(Data extracts begins)
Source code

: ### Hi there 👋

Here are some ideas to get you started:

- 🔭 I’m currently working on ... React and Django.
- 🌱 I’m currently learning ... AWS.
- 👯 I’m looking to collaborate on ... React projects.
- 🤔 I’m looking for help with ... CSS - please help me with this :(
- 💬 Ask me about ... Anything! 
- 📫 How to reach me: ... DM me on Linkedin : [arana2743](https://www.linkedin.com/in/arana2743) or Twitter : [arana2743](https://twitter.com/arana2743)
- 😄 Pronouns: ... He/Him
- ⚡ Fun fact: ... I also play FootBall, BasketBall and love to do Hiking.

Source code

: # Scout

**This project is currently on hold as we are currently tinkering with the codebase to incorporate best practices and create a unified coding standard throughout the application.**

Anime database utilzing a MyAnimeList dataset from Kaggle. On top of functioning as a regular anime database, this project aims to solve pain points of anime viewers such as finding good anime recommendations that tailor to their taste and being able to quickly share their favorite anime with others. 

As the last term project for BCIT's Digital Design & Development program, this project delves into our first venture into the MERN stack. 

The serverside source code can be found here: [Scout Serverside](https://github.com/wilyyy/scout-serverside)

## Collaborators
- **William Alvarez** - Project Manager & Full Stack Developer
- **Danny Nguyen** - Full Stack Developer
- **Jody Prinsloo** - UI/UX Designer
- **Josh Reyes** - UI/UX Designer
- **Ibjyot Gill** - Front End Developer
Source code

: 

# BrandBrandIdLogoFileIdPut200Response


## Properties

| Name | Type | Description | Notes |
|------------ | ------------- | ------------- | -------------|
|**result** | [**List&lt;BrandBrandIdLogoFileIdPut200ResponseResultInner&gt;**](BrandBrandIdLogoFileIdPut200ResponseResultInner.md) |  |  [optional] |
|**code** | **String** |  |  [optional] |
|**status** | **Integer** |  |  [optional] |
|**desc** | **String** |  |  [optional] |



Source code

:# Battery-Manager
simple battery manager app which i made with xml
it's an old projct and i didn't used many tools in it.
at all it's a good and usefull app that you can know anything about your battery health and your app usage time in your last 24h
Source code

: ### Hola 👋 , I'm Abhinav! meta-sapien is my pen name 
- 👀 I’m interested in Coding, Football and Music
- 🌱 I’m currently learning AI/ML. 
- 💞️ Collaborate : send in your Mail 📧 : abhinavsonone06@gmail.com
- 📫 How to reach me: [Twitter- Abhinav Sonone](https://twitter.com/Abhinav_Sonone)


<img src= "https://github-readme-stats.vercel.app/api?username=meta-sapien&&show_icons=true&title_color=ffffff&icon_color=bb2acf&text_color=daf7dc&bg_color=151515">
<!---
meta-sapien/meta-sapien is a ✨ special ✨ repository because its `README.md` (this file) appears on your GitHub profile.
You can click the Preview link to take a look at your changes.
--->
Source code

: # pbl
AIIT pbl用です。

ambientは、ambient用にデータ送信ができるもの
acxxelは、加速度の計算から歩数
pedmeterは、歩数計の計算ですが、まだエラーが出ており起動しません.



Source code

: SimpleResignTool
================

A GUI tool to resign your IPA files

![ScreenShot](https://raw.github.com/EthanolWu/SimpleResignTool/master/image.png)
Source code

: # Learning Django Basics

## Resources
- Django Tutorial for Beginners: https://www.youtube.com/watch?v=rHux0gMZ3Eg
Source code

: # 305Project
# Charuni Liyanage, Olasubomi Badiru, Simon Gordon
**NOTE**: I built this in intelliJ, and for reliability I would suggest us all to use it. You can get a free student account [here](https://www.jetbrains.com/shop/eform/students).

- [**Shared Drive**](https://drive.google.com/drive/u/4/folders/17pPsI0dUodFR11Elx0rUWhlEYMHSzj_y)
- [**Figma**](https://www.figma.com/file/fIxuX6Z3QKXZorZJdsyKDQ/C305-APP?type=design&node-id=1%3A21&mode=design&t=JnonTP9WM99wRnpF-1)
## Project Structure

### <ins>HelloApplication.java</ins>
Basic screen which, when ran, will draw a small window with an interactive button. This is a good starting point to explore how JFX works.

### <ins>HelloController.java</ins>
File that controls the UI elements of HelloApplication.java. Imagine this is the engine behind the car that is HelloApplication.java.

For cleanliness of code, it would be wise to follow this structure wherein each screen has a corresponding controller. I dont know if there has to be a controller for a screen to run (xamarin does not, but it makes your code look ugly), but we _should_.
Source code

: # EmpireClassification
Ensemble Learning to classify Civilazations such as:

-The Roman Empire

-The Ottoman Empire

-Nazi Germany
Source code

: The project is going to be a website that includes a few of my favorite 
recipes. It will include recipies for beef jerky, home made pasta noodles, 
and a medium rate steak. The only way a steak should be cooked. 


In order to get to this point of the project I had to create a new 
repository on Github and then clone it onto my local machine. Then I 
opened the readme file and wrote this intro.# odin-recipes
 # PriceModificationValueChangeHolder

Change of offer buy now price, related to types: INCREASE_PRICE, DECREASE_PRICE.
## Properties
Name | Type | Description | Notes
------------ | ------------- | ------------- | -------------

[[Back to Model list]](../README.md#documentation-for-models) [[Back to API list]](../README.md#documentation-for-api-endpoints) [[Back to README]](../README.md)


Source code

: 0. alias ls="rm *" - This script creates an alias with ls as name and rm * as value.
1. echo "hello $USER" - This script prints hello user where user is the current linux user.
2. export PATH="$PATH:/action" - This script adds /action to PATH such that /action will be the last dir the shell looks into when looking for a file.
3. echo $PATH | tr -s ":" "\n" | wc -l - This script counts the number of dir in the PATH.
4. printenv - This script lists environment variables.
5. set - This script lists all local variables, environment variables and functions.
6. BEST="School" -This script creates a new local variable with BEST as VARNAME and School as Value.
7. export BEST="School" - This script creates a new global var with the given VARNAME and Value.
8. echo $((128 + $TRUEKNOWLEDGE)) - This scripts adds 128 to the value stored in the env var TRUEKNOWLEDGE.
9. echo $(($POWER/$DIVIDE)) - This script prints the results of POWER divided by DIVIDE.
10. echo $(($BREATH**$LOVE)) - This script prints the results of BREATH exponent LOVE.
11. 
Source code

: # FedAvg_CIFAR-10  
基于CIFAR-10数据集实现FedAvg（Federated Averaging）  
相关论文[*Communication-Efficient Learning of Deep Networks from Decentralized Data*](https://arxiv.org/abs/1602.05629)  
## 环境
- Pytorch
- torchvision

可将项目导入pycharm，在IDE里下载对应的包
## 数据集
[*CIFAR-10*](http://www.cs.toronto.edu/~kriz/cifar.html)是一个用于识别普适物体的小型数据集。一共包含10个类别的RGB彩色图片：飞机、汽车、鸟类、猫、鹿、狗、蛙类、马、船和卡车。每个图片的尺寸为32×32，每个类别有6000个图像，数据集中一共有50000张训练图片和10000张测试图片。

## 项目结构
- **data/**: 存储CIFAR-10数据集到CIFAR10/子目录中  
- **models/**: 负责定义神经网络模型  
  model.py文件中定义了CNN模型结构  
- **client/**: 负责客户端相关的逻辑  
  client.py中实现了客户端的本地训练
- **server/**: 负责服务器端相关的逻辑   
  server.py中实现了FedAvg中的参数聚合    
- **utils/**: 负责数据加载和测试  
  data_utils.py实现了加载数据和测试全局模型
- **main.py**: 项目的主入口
(Data extracts ends)
**Exercise brief:** Only lines with the word "recipes" are wanted, so copy each one from the records.

**Solved exercise:**
recipes. It will include recipies for beef jerky, home made pasta noodles, 
opened the readme file and wrote this intro.# odin-recipes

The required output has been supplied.